Long before Starmer and Powell used “strangers” as a synonym for unwelcome migrants, William Shakespeare was dealing with the same racist nonsense. Ian McKellen, who once had the good fortune to meet me, has frequently delivered Shakespeare’s appeal for solidarity and welcome at public events. The audio in this clip is from when I heard him perform it.
On May 1st, 1517 a crowd of hard working English people armed with stones, bricks, bats, and boiling water attacked immigrants in London and looted their homes.
Thomas More, author of Utopia and a Catholic saint whose story is told in the film A Man for All Seasons, was the deputy sheriff of London and tried to calm the crowd down.
Shakespeare collaborated with other writers to tell the story in The Book of Sir Thomas More, thought to be written between 1596 and 1601. The play was banned by the state censor who it thought might provoke riots as large numbers of French speaking Protestant asylum seekers from France, Belgium and the Netherlands were arriving in London.
The manuscript of the text below is in Shakespeare’s handwriting, so we can be confident the words are his. He has More tell the crowd to think about what could happen to them if the king agrees to expel the strangers, or migrants. It would legitimise anyone who wants to terrorise people out of their homes; the king would be free to get rid of anyone who disagrees with him, and they would be forced to wander Europe looking for somewhere they can be safe, all due to their “mountainish inhumanity”.
McKellen delivers the speech at 2 minutes 15 in the video below.
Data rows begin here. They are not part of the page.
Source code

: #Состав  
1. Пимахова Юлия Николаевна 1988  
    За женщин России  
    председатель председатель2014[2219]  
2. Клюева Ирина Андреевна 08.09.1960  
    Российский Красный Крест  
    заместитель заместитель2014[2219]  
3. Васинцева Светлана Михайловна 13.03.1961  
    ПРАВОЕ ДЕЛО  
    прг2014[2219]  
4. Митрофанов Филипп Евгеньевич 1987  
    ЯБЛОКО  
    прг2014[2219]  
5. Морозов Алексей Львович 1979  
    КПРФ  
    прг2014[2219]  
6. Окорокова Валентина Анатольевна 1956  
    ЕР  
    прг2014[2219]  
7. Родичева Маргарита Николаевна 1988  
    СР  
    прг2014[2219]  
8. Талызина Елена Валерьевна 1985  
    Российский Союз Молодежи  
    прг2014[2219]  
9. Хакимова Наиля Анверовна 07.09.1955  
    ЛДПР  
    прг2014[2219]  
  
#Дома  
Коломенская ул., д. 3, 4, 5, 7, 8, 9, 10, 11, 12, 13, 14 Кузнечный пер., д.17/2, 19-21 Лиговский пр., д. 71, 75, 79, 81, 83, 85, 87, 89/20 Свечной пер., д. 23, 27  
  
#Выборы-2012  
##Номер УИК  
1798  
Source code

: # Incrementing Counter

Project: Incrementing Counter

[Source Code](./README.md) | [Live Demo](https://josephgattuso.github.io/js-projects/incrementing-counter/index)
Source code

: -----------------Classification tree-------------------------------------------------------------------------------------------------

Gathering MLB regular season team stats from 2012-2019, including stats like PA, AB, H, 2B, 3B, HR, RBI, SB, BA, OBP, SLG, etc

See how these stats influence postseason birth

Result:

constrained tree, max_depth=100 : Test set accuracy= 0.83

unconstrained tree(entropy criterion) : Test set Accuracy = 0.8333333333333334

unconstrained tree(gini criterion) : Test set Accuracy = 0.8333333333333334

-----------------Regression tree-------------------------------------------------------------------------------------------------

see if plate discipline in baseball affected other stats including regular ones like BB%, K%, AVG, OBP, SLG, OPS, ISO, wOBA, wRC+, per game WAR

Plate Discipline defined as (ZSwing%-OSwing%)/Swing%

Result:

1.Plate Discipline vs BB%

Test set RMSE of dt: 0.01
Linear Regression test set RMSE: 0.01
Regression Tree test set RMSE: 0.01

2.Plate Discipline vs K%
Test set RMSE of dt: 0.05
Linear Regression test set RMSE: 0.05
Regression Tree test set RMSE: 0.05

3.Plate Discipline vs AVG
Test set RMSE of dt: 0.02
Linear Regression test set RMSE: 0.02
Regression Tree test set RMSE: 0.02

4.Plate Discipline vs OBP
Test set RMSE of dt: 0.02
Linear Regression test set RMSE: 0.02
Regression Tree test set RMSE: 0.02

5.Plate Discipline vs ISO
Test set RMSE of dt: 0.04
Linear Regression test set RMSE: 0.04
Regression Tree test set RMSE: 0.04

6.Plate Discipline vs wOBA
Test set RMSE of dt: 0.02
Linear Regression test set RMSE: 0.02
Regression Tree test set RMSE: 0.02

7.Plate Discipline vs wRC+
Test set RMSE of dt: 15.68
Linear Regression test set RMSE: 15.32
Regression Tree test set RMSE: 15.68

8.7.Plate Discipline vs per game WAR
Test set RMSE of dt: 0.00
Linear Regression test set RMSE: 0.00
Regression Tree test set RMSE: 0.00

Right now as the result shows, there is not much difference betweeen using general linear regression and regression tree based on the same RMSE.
Imagine that you see the wretched strangers,
Their babies at their backs and their poor luggage,
Plodding to the ports and coasts for transportation,
And that you sit as kings in your desires,
Authority quite silent by your brawl,
And you in ruff of your opinions clothed;
What had you got? I’ll tell you: you had taught
How insolence and strong hand should prevail,
How order should be quelled; and by this pattern
Not one of you should live an aged man,
For other ruffians, as their fancies wrought,
With self same hand, self reasons, and self right,
Would shark on you, and men like ravenous fishes
Would feed on one another
Say now the king
Should so much come too short of your great trespass
As but to banish you, whither would you go?
What country, by the nature of your error,
Should give you harbour? Go you to France or Flanders,
To any German province, to Spain or Portugal,
Nay, anywhere that not adheres to England,
Why, you must needs be strangers: would you be pleased
To find a nation of such barbarous temper,
That, breaking out in hideous violence,
Would not afford you an abode on earth,
Whet their detested knives against your throats,
Spurn you like dogs, and like as if that God
Owed not nor made not you, nor that the elements
Were not all appropriate to your comforts,
But chartered unto them, what would you think
To be thus used? This is the strangers’ case;
And this your mountainish inhumanity.
— The Book of Sir Thomas More, Act II scene 4.